Enzyme-linked immunosorbent assay (ELISA)
96-well plates were coated overnight at 4°C with 100 µl per well of 20 µg/ml SGE or WV in carbonate-bicarbonate buffer (0.05 mol/l, pH 9.6). Human serum samples (1∶50 dilution by 2% BSA, 0.05% Tween phosphate buffer saline) were pre-incubated with different concentrations of purified allergens for 1 hour at 37°C, and added to the plates for 2 hours at room temperature. Incubation of the diluted serum with saline was used as a positive control. After IgE binding, plates were incubated with horseradish peroxidase-labeled goat antihuman IgE (KPL, Inc. Maryland, 1∶2500), developed with tetramethylbenzidine peroxidase substrate (KPL). The absorbance at 650 nm was monitored on a microplate reader (Epoch Etock, BioTek).
Skin Prick Tests
For the skin prick testing, no patients were taking medications (antihistamines, steroids, and other drugs) for at least 2 weeks. They have no dermatographia or active skin disorders. Skin prick tests were performed according to the standard procedure. The skin prick reaction was read at 15 min. Wheal sizes were expressed as the mean of the longest diameter and midpoint perpendicular diameter. A skin prick test result was considered positive if the mean wheal diameter was >3 mm.
Results
Purification of Vespa wasp allergens
As illustrated in Fig. 1A, the Vespa wasp venom was divided into three fractions by Sephadex G-75 gel filtration. Fraction 1 was found to contain binding activity with IgE from patient sera. Fraction 1 was subjected to AKTA Resource S cationic exchange as illustrated in Fig. 1B. Five protein fractions were eluted out as indicated 1.1 to 1.5 in Fig. 1B. Fraction 1.1 was found to contain hyaluronidase activity and subjected to further purification by Mono S cationic exchange as illustrated in Fig. 1C. Fraction 1.1.1 was the purified 35-KDa hyaluronidase (Fig. 1E, Fig. S1). Fraction 1.5 in Fig. 1B was also purified by Mono S cationic exchange as illustrated in Fig. 1D. Fraction 1.5.1 was the purified 25-KDa Ag5 (Fig. 1F). The IUIS Allergen Nomenclature Sub-Committee (www.allergen.org) has assigned to this purified allergens, antigen 5 and hyaluronidase, the following official numbers: Vesp ma 5 and Vesp ma 2, respectively.

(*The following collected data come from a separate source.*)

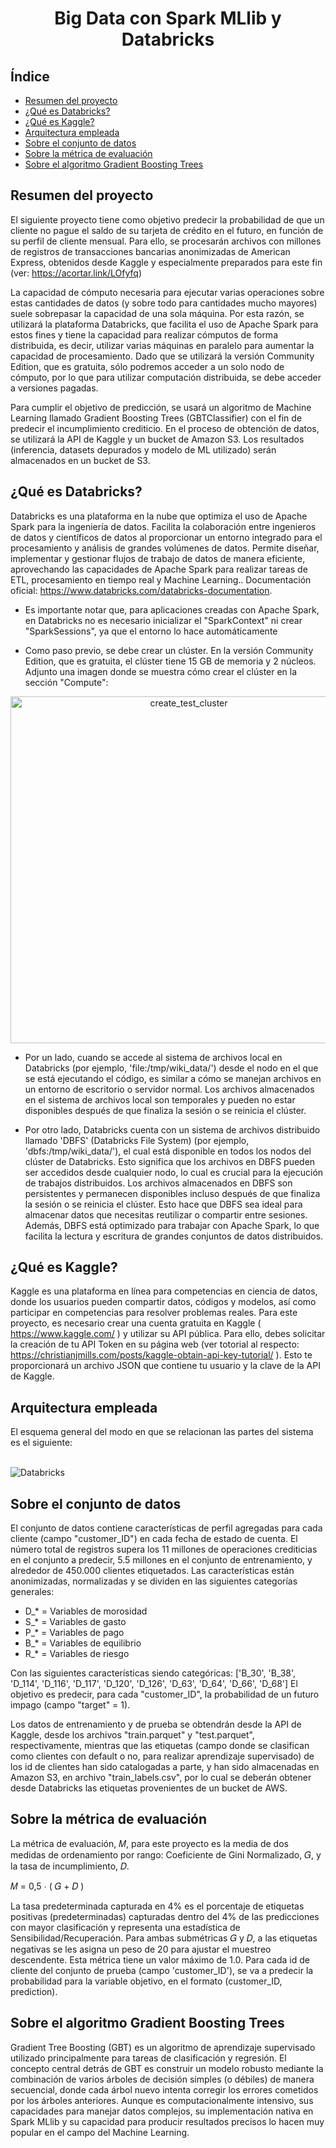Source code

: <h1 align="center"> Big Data con Spark MLlib y Databricks </h1>

## Índice

- [Resumen del proyecto](#Resumen-del-proyecto)
- [¿Qué es Databricks?](#qué-es-databricks)
- [¿Qué es Kaggle?](#qué-es-kaggle)
- [Arquitectura empleada](#Arquitectura-empleada)
- [Sobre el conjunto de datos](#Sobre-el-conjunto-de-datos)
- [Sobre la métrica de evaluación](#Sobre-la-métrica-de-evaluación)
- [Sobre el algoritmo Gradient Boosting Trees](#Sobre-el-algoritmo-Gradient-Boosting-Trees)

## Resumen del proyecto
El siguiente proyecto tiene como objetivo predecir la probabilidad de que un cliente no pague el saldo de su tarjeta de crédito en el futuro, en función de su perfil de cliente mensual. Para ello, se procesarán archivos con millones de registros de transacciones bancarias anonimizadas de American Express, obtenidos desde Kaggle y especialmente preparados para este fin (ver: https://acortar.link/LOfyfq)

La capacidad de cómputo necesaria para ejecutar varias operaciones sobre estas cantidades de datos (y sobre todo para cantidades mucho mayores) suele sobrepasar la capacidad de una sola máquina. Por esta razón, se utilizará la plataforma Databricks, que facilita el uso de Apache Spark para estos fines y tiene la capacidad para realizar cómputos de forma distribuida, es decir, utilizar varias máquinas en paralelo para aumentar la capacidad de procesamiento. Dado que se utilizará la versión Community Edition, que es gratuita, sólo podremos acceder a un solo nodo de cómputo, por lo que para utilizar computación distribuida, se debe acceder a versiones pagadas.

Para cumplir el objetivo de predicción, se usará un algoritmo de Machine Learning llamado Gradient Boosting Trees (GBTClassifier) con el fin de predecir el incumplimiento crediticio. En el proceso de obtención de datos, se utilizará la API de Kaggle y un bucket de Amazon S3. Los resultados (inferencia, datasets depurados y modelo de ML utilizado) serán almacenados en un bucket de S3.

## ¿Qué es Databricks?
Databricks es una plataforma en la nube que optimiza el uso de Apache Spark para la ingeniería de datos. Facilita la colaboración entre ingenieros de datos y científicos de datos al proporcionar un entorno integrado para el procesamiento y análisis de grandes volúmenes de datos. Permite diseñar, implementar y gestionar flujos de trabajo de datos de manera eficiente, aprovechando las capacidades de Apache Spark para realizar tareas de ETL, procesamiento en tiempo real y Machine Learning.. Documentación oficial: https://www.databricks.com/databricks-documentation.

* Es importante notar que, para aplicaciones creadas con Apache Spark, en Databricks no es necesario inicializar el "SparkContext" ni crear "SparkSessions", ya que el entorno lo hace automáticamente
  
* Como paso previo, se debe crear un clúster. En la versión Community Edition, que es gratuita, el clúster tiene 15 GB de memoria y 2 núcleos. Adjunto una imagen donde se muestra cómo crear el clúster en la sección "Compute":

<p align="center">
  <img width="555" alt="create_test_cluster" src="https://github.com/user-attachments/assets/58557b47-3c53-47cb-b46f-788999920702">
</p>

* Por un lado, cuando se accede al sistema de archivos local en Databricks (por ejemplo, 'file:/tmp/wiki_data/') desde el nodo en el que se está ejecutando el código, es similar a cómo se manejan archivos en un entorno de escritorio o servidor normal. Los archivos almacenados en el sistema de archivos local son temporales y pueden no estar disponibles después de que finaliza la sesión o se reinicia el clúster.

* Por otro lado, Databricks cuenta con un sistema de archivos distribuido llamado 'DBFS' (Databricks File System) (por ejemplo, 'dbfs:/tmp/wiki_data/'), el cual está disponible en todos los nodos del clúster de Databricks. Esto significa que los archivos en DBFS pueden ser accedidos desde cualquier nodo, lo cual es crucial para la ejecución de trabajos distribuidos. Los archivos almacenados en DBFS son persistentes y permanecen disponibles incluso después de que finaliza la sesión o se reinicia el clúster. Esto hace que DBFS sea ideal para almacenar datos que necesitas reutilizar o compartir entre sesiones. Además, DBFS está optimizado para trabajar con Apache Spark, lo que facilita la lectura y escritura de grandes conjuntos de datos distribuidos.

## ¿Qué es Kaggle?
Kaggle es una plataforma en línea para competencias en ciencia de datos, donde los usuarios pueden compartir datos, códigos y modelos, así como participar en competencias para resolver problemas reales. Para este proyecto, es necesario crear una cuenta gratuita en Kaggle ( https://www.kaggle.com/ ) y utilizar su API pública. Para ello, debes solicitar la creación de tu API Token en su página web (ver totorial al respecto: https://christianjmills.com/posts/kaggle-obtain-api-key-tutorial/ ). Esto te proporcionará un archivo JSON que contiene tu usuario y la clave de la API de Kaggle.

## Arquitectura empleada
El esquema general del modo en que se relacionan las partes del sistema es el siguiente:
<br/><br/>

![Databricks](https://github.com/user-attachments/assets/0e14303f-4b51-4895-a25e-99814618568d)


## Sobre el conjunto de datos
El conjunto de datos contiene características de perfil agregadas para cada cliente (campo "customer_ID") en cada fecha de estado de cuenta. El número total de registros supera los 11 millones de operaciones crediticias en el conjunto a predecir, 5.5 millones en el conjunto de entrenamiento, y alrededor de 450.000 clientes etiquetados. Las características están anonimizadas, normalizadas y se dividen en las siguientes categorías generales:

- D_* = Variables de morosidad
- S_* = Variables de gasto
- P_* = Variables de pago
- B_* = Variables de equilibrio
- R_* = Variables de riesgo

Con las siguientes características siendo categóricas: ['B_30', 'B_38', 'D_114', 'D_116', 'D_117', 'D_120', 'D_126', 'D_63', 'D_64', 'D_66', 'D_68'] El objetivo es predecir, para cada "customer_ID", la probabilidad de un futuro impago (campo "target" = 1).

Los datos de entrenamiento y de prueba se obtendrán desde la API de Kaggle, desde los archivos "train.parquet" y "test.parquet", respectivamente, mientras que las etiquetas (campo donde se clasifican como clientes con default o no, para realizar aprendizaje supervisado) de los id de clientes han sido catalogadas a parte, y han sido almacenadas en Amazon S3, en archivo "train_labels.csv", por lo cual se deberán obtener desde Databricks las etiquetas provenientes de un bucket de AWS.

## Sobre la métrica de evaluación
La métrica de evaluación, 𝑀, para este proyecto es la media de dos medidas de ordenamiento por rango: Coeficiente de Gini Normalizado, 𝐺, y la tasa de incumplimiento, 𝐷.

𝑀 = 0,5 ⋅ ( 𝐺 + 𝐷 )

La tasa predeterminada capturada en 4% es el porcentaje de etiquetas positivas (predeterminadas) capturadas dentro del 4% de las predicciones con mayor clasificación y representa una estadística de Sensibilidad/Recuperación. Para ambas submétricas 𝐺 y 𝐷, a las etiquetas negativas se les asigna un peso de 20 para ajustar el muestreo descendente. Esta métrica tiene un valor máximo de 1.0. Para cada id de cliente del conjunto de prueba (campo 'customer_ID'), se va a predecir la probabilidad para la variable objetivo, en el formato (customer_ID, prediction).

## Sobre el algoritmo Gradient Boosting Trees
Gradient Tree Boosting (GBT) es un algoritmo de aprendizaje supervisado utilizado principalmente para tareas de clasificación y regresión. El concepto central detrás de GBT es construir un modelo robusto mediante la combinación de varios árboles de decisión simples (o débiles) de manera secuencial, donde cada árbol nuevo intenta corregir los errores cometidos por los árboles anteriores. Aunque es computacionalmente intensivo, sus capacidades para manejar datos complejos, su implementación nativa en Spark MLlib y su capacidad para producir resultados precisos lo hacen muy popular en el campo del Machine Learning.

cDNA cloning of Vespa wasp allergens
N-terminus and partial internal peptide fragments recovered from trypsin hydrolysis of purified Vesp ma 2 and Vesp ma 5 are illustrated in Fig. 2. Complete cDNA sequences encoding Vesp ma 5 and Vesp ma 2 were cloned from the wasp venom gland cDNA library. The GenBank accession numbers of antigen 5 and hyaluronidase were FR774918 and FR749885, respectively. The proprotein of Vesp ma 5 is composed of 225 amino acid residues (aa) including a predicted signal peptide (23 aa) and the mature Vesp ma 5 (202 aa) (Fig. 2A). This protein was found to contain the conserved SCP domain (Sc7 family of extracellular domains) found in insect Ag5 proteins.

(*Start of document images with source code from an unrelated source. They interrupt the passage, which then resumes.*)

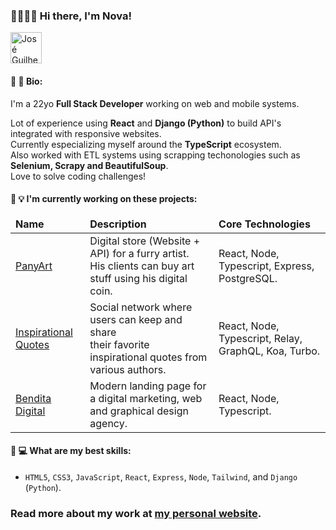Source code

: ### 🏳️‍🌈👋😄 Hi there, I'm Nova!

<a href="https://dev.to/joseguilhermefmoura/" target="_blank">
<img src="https://d2fltix0v2e0sb.cloudfront.net/dev-badge.svg"  width=50 alt="José Guilherme 's DEV Profile">
</a>

#### 📖 📝 Bio:

I'm a 22yo **Full Stack Developer** working on web and mobile systems.

Lot of experience using **React** and **Django (Python)** to build API's integrated with responsive websites.<br/>
Currently especializing myself around the **TypeScript** ecosystem.<br/>
Also worked with ETL systems using scrapping techonologies such as **Selenium, Scrapy and BeautifulSoup**.<br/>
Love to solve coding challenges!<br/>

#### 🌱 💡 I'm currently working on these projects:

<table>
  <thead>
    <tr>
      <td>
        <strong>Name</strong>
      </td>
      <td>
        <strong>Description</strong>
      </td>
      <td>
        <strong>Core Technologies</strong>
      </td>
    </tr>
  <thead/>
  <tbody>
    <tr>
      <td>
        <a target='_blank' href='https://panyart.studio'>PanyArt</a>
      </td>
      <td>
        Digital store (Website + API) for a furry artist. <br/>
        His clients can buy art stuff using his digital coin.
      </td>
      <td>
        React, Node, Typescript, Express, PostgreSQL.
      </td>
    </tr>
    <tr>
      <td>
        <a target='_blank' href='https://github.com/joseguilherme-dev/inspirational-quotes'>Inspirational Quotes</a>
      </td>
      <td>
        Social network where users can keep and share <br/>
        their favorite inspirational quotes from various authors.
      </td>
      <td>
        React, Node, Typescript, Relay, GraphQL, Koa, Turbo.
      </td>
    </tr>
    <tr>
      <td>
        <a target='_blank' href='https://www.bendita.digital'>Bendita Digital</a>
      </td>
      <td>
        Modern landing page for a digital marketing, web and graphical design agency.
      </td>
      <td>
        React, Node, Typescript.
      </td>
    </tr>
  </tbody>
</table>



#### 💼 💻 What are my best skills:

- `HTML5`, `CSS3`, `JavaScript`, `React`, `Express`, `Node`, `Tailwind`, and `Django` (`Python`).

### Read more about my work at <a href="https://joseguilherme.dev/" target="_blank">my personal website</a>.
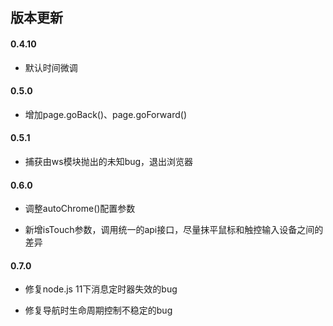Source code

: ## 版本更新

#### 0.4.10

* 默认时间微调

#### 0.5.0

* 增加page.goBack()、page.goForward()


#### 0.5.1

* 捕获由ws模块抛出的未知bug，退出浏览器

#### 0.6.0

* 调整autoChrome()配置参数

* 新增isTouch参数，调用统一的api接口，尽量抹平鼠标和触控输入设备之间的差异

#### 0.7.0

* 修复node.js 11下消息定时器失效的bug

* 修复导航时生命周期控制不稳定的bug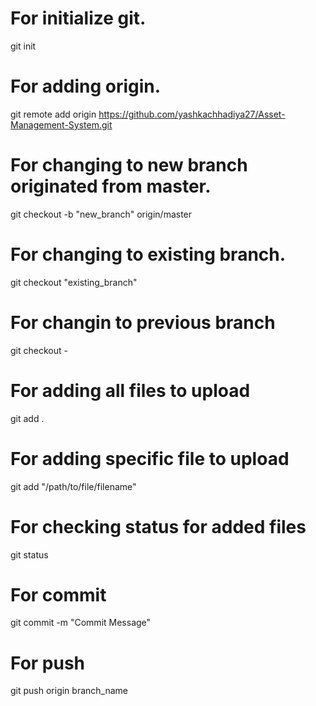 # For initialize git.
git init

# For adding origin.
git remote add origin https://github.com/yashkachhadiya27/Asset-Management-System.git

# For changing to new branch originated from master.
git checkout -b "new_branch" origin/master

# For changing to existing branch.
git checkout "existing_branch"

# For changin to previous branch
git checkout -

# For adding all files to upload
git add .

# For adding specific file to upload
git add "/path/to/file/filename"

# For checking status for added files
git status

# For commit
git commit -m "Commit Message"

# For push
git push origin branch_name

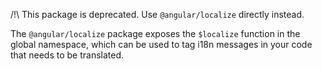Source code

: /!\ This package is deprecated. Use `@angular/localize` directly instead.

The `@angular/localize` package exposes the `$localize` function in the global namespace, which can
be used to tag i18n messages in your code that needs to be translated.

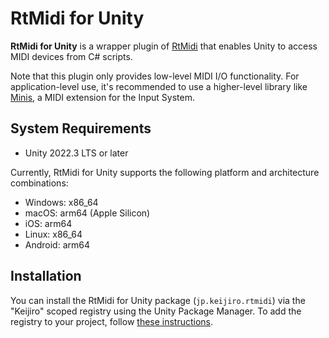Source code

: # RtMidi for Unity

**RtMidi for Unity** is a wrapper plugin of [RtMidi] that enables Unity to
access MIDI devices from C# scripts.

[RtMidi]: https://github.com/thestk/rtmidi

Note that this plugin only provides low-level MIDI I/O functionality. For
application-level use, it's recommended to use a higher-level library like
[Minis], a MIDI extension for the Input System.

[Minis]: https://github.com/keijiro/Minis

## System Requirements

- Unity 2022.3 LTS or later

Currently, RtMidi for Unity supports the following platform and architecture
combinations:

- Windows: x86_64
- macOS: arm64 (Apple Silicon)
- iOS: arm64
- Linux: x86_64
- Android: arm64

## Installation

You can install the RtMidi for Unity package (`jp.keijiro.rtmidi`) via the
"Keijiro" scoped registry using the Unity Package Manager. To add the registry
to your project, follow [these instructions].

[these instructions]:
  https://gist.github.com/keijiro/f8c7e8ff29bfe63d86b888901b82644c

The amino acid sequences of peptide fragments determined by Edman degradation are underlined. The predicted signal peptide is in italic. -: stop codon.

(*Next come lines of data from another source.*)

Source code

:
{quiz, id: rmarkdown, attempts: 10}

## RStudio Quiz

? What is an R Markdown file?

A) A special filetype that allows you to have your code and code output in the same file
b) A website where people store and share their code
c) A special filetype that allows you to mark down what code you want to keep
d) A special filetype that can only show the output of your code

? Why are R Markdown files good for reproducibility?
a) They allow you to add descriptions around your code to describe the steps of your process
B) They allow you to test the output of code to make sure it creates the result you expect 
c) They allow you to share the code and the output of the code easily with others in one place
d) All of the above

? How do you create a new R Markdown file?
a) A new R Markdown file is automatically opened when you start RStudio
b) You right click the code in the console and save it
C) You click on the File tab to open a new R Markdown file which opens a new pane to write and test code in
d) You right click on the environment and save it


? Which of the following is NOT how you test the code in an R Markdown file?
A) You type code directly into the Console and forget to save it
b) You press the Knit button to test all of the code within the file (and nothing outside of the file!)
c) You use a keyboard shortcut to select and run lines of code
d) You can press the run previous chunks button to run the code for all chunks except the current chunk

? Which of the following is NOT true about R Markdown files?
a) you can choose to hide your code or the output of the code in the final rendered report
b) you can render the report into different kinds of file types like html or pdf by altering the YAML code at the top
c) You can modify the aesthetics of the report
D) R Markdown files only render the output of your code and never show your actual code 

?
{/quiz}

The proprotein of Vesp ma 2 is composed of 357 aa including a predicted signal peptides (26 aa) and the mature Vesp ma 2 (331 aa) (Fig. 2B). As illustrated in Fig. S1, purified Vesp ma 2 showed strong hydrolytic activity on hyaluronic acid in a time-dependent manner.
IgE Immunoblot
Thirty and 31 of 33 (91.0% and 93.9%) of subjects' sera with Vespa wasp allergy reacted to Vesp ma 5 and Vesp ma 2, respectively, as measured by the immunoblotting technique. IgE immunoblots of a representative group of 8 patients and two controls are presented in Fig. 3A–D. IgE binding was detected in 30 and 31 of 37 (81.1% and 83.8%) of subjects' sera with horsefly allergy using Vesp ma 5 and Vesp ma 2, respectively. Our previous work showed that Tab y 5 and Tab y 2 reacted with 32 and 34 of 37 (86.5% and 91.8%) of subjects' sera presenting horsefly allergy, respectively. On the other hand, 27 and 26 of 33 (81.8% and 78.8%) of subjects' sera with wasp allergy reacted to Tab y 5 and Tab y 2, respectively, as assessed by IgE binding. Fig. 3E shows that IgE binding was positive to three proteins around 35 KDa, 34 KDa, and 25 KDa in patient sera. These masses correspond to the molecular weight of Vesp ma 2, Tab y 5, and Tab y 2, and were completely absent in all control subjects, when these allergens were loaded on the same lane.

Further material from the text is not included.